Read My Husband's Son: A dark and gripping psychological thriller Online
Authors: Deborah O'Connor
I crossed my arms.
‘You could?’
Mistaking my response for enthusiasm, Mark continued with his spiel.
‘Absolutely, people are so interested in the unusual bond you two must have.’
I shook my head.
‘Lying your way into our home aside, how could you do this to Carla?’ He shrugged and pushed back his hair. ‘What am I talking about? You don’t have a conscience. Your sort never do.’
As I went to close the door, he reached into his jacket and produced a card.
‘If you ever want to talk,’ he said and slotted it into the small pocket at the front of my blouse.
He was lucky I didn’t catch his fingers in the jamb.
I went into the kitchen and slumped against the wall.
‘Are you OK?’ asked Martin. ‘Maybe you should have a sit-down?’
Unable to process what had just happened, I didn’t respond, and soon I felt the detective’s flat, heavy paws on my shoulders. Gently, he pulled me forward, back up to standing and led me through to the living room.
‘Stay there,’ he instructed once I was on the sofa. ‘I’m just going to check on Jason.’
Grateful for a few minutes to compose myself, I sank back into the cushions. Fiddling with the edge of the plaster attached to my knee, I gave the living room a once-over, trying to see if there was anything out of place. I knew Mark would have seen the photos in the hall but hopefully he hadn’t managed to snoop in here. Not that we had anything to hide. There were no shrines with candles and offerings or anything like that, nor did we have any more pictures of our respective children on display than any other mum or dad. Still, the thought of him staring at the private pictures, the ones we’d deliberately never released to the press, made my stomach turn.
The kids were different ages in the pictures. Some were snaps of them as tiny tots in the bath or paddling pool while others were posed, uniform-clad photos from when they first started at nursery or infant school. Lauren and Barney in their square pine frames, made brother and sister by their absence.
If Mark had made it as far as the living room then he would almost certainly have noticed Barney’s fire engine in pride of place in the centre of the coffee table. Jason and Vicky had given the toy to Barney for his second Christmas and it had instantly become his favourite plaything. Made out of metal, its red paintwork was battered and the cab at the front where the miniature model drivers sat still had bits of old biscuit encrusted in the windows. Jason had told me how, when Barney disappeared, he and Vicky had slept with the toy between them every night, its sharp metal edges prodding them in the hips. He’d said that it had been losing access to the fire engine – far more than making sure he got his half of the house or the furniture – that was the thing that had worried him most. Vicky had felt the same way. Somehow, he explained, they had come to an agreement where they promised to share it between them until Barney was found. Every two weeks, one of them would take custody of the fire engine, jealously holding it in their possession until they had to give it back to the other person by 6 p.m. on the allotted Monday.
My gaze went back to the photos. We only had one wedding picture out. We’d placed it right in the centre of the windowsill. Taken in the gardens of the registry office, it showed us walking together, holding hands. The photographer had caught the moment at which Jason was about to reach round and give me a kiss, his right foot still in the air, about to step forward.
I thought back to what Mark had said about wanting to do an article on us. What was it that horrible website had said when they’d first found out Jason and I were in a relationship? Some horrible joke about where we must have met – the Dead Kid Club, the Dead Kid Dating Agency – something like that.
Martin appeared in the doorway.
‘Jason’s upstairs and your guests will soon be on their way.’ He paused, weighing up whether or not to relay the next piece of information. ‘Your friend’s in a pretty bad state. I think she’d like to apologise.’

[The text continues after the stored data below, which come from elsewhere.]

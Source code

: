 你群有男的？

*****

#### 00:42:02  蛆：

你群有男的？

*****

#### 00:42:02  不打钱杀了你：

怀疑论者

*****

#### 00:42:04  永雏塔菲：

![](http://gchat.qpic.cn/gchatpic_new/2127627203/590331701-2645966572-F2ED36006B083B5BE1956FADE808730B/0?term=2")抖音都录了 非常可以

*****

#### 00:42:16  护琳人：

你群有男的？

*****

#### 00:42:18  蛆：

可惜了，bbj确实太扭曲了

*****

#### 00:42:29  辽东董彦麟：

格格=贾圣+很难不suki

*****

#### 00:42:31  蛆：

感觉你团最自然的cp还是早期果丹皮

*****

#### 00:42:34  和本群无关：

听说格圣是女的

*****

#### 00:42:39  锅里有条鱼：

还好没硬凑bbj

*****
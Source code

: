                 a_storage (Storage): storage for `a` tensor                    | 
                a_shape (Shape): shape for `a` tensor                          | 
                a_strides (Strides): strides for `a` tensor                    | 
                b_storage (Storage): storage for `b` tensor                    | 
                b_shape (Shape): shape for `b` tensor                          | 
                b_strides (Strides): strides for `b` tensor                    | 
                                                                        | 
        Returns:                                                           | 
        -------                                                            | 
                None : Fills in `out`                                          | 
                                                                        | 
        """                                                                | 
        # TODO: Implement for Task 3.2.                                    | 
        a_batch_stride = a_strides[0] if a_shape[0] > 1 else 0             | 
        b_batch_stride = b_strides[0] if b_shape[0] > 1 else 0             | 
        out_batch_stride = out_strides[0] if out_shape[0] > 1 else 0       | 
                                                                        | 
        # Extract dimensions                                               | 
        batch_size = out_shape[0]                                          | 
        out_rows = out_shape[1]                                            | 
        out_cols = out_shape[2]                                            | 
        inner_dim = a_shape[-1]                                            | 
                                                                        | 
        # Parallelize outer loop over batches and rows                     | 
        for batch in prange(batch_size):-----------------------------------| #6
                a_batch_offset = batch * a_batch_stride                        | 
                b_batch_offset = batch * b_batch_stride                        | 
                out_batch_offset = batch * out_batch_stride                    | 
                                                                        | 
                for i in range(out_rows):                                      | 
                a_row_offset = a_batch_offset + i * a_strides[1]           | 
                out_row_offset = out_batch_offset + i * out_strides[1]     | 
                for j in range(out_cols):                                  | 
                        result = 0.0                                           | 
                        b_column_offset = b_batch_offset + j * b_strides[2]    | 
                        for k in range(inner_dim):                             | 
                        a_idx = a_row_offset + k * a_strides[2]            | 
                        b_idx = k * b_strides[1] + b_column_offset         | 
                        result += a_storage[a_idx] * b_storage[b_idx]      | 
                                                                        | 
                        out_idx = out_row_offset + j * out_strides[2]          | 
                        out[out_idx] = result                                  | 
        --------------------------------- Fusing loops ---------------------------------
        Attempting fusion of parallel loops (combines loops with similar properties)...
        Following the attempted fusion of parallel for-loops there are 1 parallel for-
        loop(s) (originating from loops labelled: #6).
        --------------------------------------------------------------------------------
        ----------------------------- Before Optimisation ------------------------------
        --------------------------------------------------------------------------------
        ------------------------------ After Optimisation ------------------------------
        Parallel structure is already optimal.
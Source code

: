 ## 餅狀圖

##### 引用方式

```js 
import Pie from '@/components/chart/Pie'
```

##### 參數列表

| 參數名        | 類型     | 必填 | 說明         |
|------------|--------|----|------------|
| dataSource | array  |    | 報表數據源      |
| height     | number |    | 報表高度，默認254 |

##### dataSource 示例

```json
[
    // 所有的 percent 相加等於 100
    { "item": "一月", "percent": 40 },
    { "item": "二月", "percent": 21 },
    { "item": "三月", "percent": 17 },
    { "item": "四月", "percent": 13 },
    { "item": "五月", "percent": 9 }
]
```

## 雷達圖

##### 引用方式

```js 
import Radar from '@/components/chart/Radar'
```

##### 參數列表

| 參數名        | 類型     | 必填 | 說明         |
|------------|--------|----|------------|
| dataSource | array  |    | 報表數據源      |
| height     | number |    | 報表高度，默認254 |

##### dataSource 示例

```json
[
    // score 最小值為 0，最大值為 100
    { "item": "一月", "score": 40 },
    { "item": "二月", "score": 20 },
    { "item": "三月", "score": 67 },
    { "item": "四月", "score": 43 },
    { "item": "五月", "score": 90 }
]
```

Before I had the chance to reply, Carla elbowed her way into the living room. At some point during the course of events she had removed her earrings. Holding them together, she was pushing her fingers against the edges of the silver hoops as though she was trying to crush the circles in on themselves.
‘I’m so sorry,’ she said, her voice shrill. ‘I should have realised someone like that would never be interested in me.’ She spoke without making eye contact. ‘He was so keen to come tonight, I thought it was because he wanted to meet my friends. I thought it meant things were getting serious, that he wanted to become part of my life.’ She shifted from foot to foot. ‘I am such a fucking idiot.’
‘It’s not your fault.’ My words came out as a shout and she jumped. ‘It’s just –’ I tempered my tone. ‘You brought him into our house, Carla.’
‘I know.’ Her eyes went to the pictures of the kids on the mantelpiece. She retreated towards the hall. ‘I should probably go.’
With Carla gone, Martin came into the living room.
‘How are you doing?’ he asked and sat back on the sofa without looking, straight onto my handbag. ‘Sorry,’ he said, trying to stem the tide of purse, keys and make-up spilling out over the cushions.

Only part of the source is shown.